Italy

Do you know the land where the lemon-trees grow,

in darkened leaves the gold-oranges glow,

a soft wind blows from the pure blue sky,

the myrtle stands mute, and the bay-tree high?

Do you know it well?

Johann Wolfgang Goethe – Wilhelm Meisters Lehrjahre

Take the art works of Botticelli, Leonardo da Vinci, Michelangelo, Tintoretto and Caravaggio, the operas of Verdi and Puccini, the cinema of Federico Fellini, add the architecture of Venice, Florence and Rome and you have just a fraction of Italy’s treasures from over the centuries.

Italy is a country in Southern Europe. Located in the middle of the Mediterranean Sea, Italy shares open land borders with France, Switzerland, Austria, Slovenia and the enclaved microstates San Marino and Vatican City.

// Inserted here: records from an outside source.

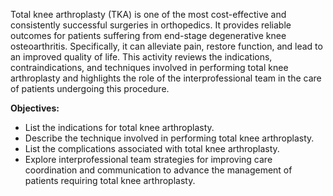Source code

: Total knee arthroplasty (TKA) is one of the most cost-effective and consistently successful surgeries in orthopedics. It provides reliable outcomes for patients suffering from end-stage degenerative knee osteoarthritis. Specifically, it can alleviate pain, restore function, and lead to an improved quality of life. This activity reviews the indications, contraindications, and techniques involved in performing total knee arthroplasty and highlights the role of the interprofessional team in the care of patients undergoing this procedure.

**Objectives:**
- List the indications for total knee arthroplasty.
- Describe the technique involved in performing total knee arthroplasty.
- List the complications associated with total knee arthroplasty.
- Explore interprofessional team strategies for improving care coordination and communication to advance the management of patients requiring total knee arthroplasty.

Italy covers an area of 301,340 km2 and has a largely temperate seasonal and Mediterranean climate. With around 61 million inhabitants, it is the fourth-most populous EU member state and the most populous country in Southern Europe.

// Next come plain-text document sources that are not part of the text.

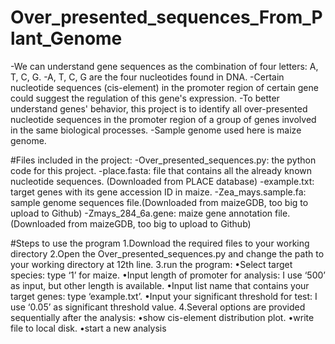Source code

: # Over_presented_sequences_From_Plant_Genome
-We can understand gene sequences as the combination of four letters: A, T, C, G. 
-A, T, C, G are the four nucleotides found in DNA. 
-Certain nucleotide sequences (cis-element) in the promoter region of certain gene could suggest the regulation of this gene's expression. 
-To better understand genes' behavior, this project is to identify all over-presented nucleotide sequences in the promoter region
 of a group of genes involved in the same biological processes. 
-Sample genome used here is maize genome. 

#Files included in the project: 
	-Over_presented_sequences.py: the python code for this project. 
	-place.fasta: file that contains all the already known nucleotide sequences. (Downloaded from PLACE database)
	-example.txt: target genes with its gene accession ID in maize. 
	-Zea_mays.sample.fa: sample genome sequences file.(Downloaded from maizeGDB, too big to upload to Github)
	-Zmays_284_6a.gene: maize gene annotation file.(Downloaded from maizeGDB, too big to upload to Github)

#Steps to use the program
	1.Download the required files to your working directory
	2.Open the Over_presented_sequences.py and change the path to your working directory at 12th line.
	3.run the program:
		•Select target species: type ‘1’ for maize.
		•Input length of promoter for analysis: I use ‘500’ as input, but other length is available.
		•Input list name that contains your target genes: type ‘example.txt’.
		•Input your significant threshold for test: I use ‘0.05’ as significant threshold value.
	4.Several options are provided sequentially after the analysis:
		•show cis-element distribution plot.
		•write file to local disk.
		•start a new analysis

For centuries divided by politics and geography until its eventual unification in 1861, Italy’s culture has been shaped by a multitude of regional customs and local centres of power and patronage. Italy had a central role in Western culture for centuries and is still recognised for its cultural traditions and artists. During the Middle Ages and the Renaissance, a number of magnificent courts competed for attracting the best architects, artists and scholars, thus producing a great legacy of monuments, paintings, music and literature.

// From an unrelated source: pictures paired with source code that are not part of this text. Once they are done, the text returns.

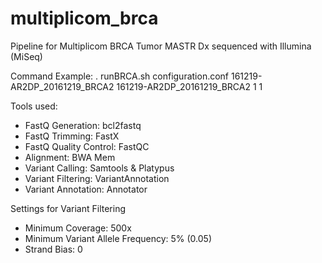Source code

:# multiplicom_brca

Pipeline for Multiplicom BRCA Tumor MASTR Dx sequenced with Illumina (MiSeq)

Command Example: . runBRCA.sh configuration.conf 161219-AR2DP_20161219_BRCA2 161219-AR2DP_20161219_BRCA2 1 1

Tools used:
- FastQ Generation: bcl2fastq
- FastQ Trimming: FastX
- FastQ Quality Control: FastQC
- Alignment: BWA Mem
- Variant Calling: Samtools & Platypus
- Variant Filtering: VariantAnnotation
- Variant Annotation: Annotator

Settings for Variant Filtering
- Minimum Coverage: 500x
- Minimum Variant Allele Frequency: 5% (0.05)
- Strand Bias: 0
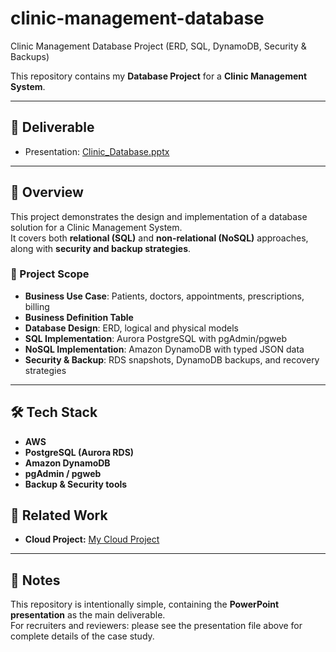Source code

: # clinic-management-database

Clinic Management Database Project (ERD, SQL, DynamoDB, Security & Backups)

This repository contains my **Database Project** for a **Clinic Management System**.

---

## 📂 Deliverable
- Presentation: [Clinic_Database.pptx](./Clinic_Database.pptx)

---

## 📌 Overview
This project demonstrates the design and implementation of a database solution for a Clinic Management System.  
It covers both **relational (SQL)** and **non-relational (NoSQL)** approaches, along with **security and backup strategies**.

### 🔹 Project Scope
- **Business Use Case**: Patients, doctors, appointments, prescriptions, billing  
- **Business Definition Table**  
- **Database Design**: ERD, logical and physical models  
- **SQL Implementation**: Aurora PostgreSQL with pgAdmin/pgweb  
- **NoSQL Implementation**: Amazon DynamoDB with typed JSON data  
- **Security & Backup**: RDS snapshots, DynamoDB backups, and recovery strategies  

---

## 🛠️ Tech Stack
- **AWS**
- **PostgreSQL (Aurora RDS)**  
- **Amazon DynamoDB**  
- **pgAdmin / pgweb**  
- **Backup & Security tools**

## 🔗 Related Work
- **Cloud Project:** [My Cloud Project](https://github.com/kowshal97/cloud-project-eportfolio)

---

## 🙌 Notes
This repository is intentionally simple, containing the **PowerPoint presentation** as the main deliverable.  
For recruiters and reviewers: please see the presentation file above for complete details of the case study.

Italy has more UNESCO World Heritage Sites than any other country in the world (54), and has rich collections of art, culture and literature from many periods. Furthermore, Italy has, overall, an estimated 100,000 monuments of any sort (museums, palaces, buildings, statues, churches, art galleries, villas, fountains, historic houses and archaeological remains), and according to some estimates the nation is home to half the world’s great art treasures.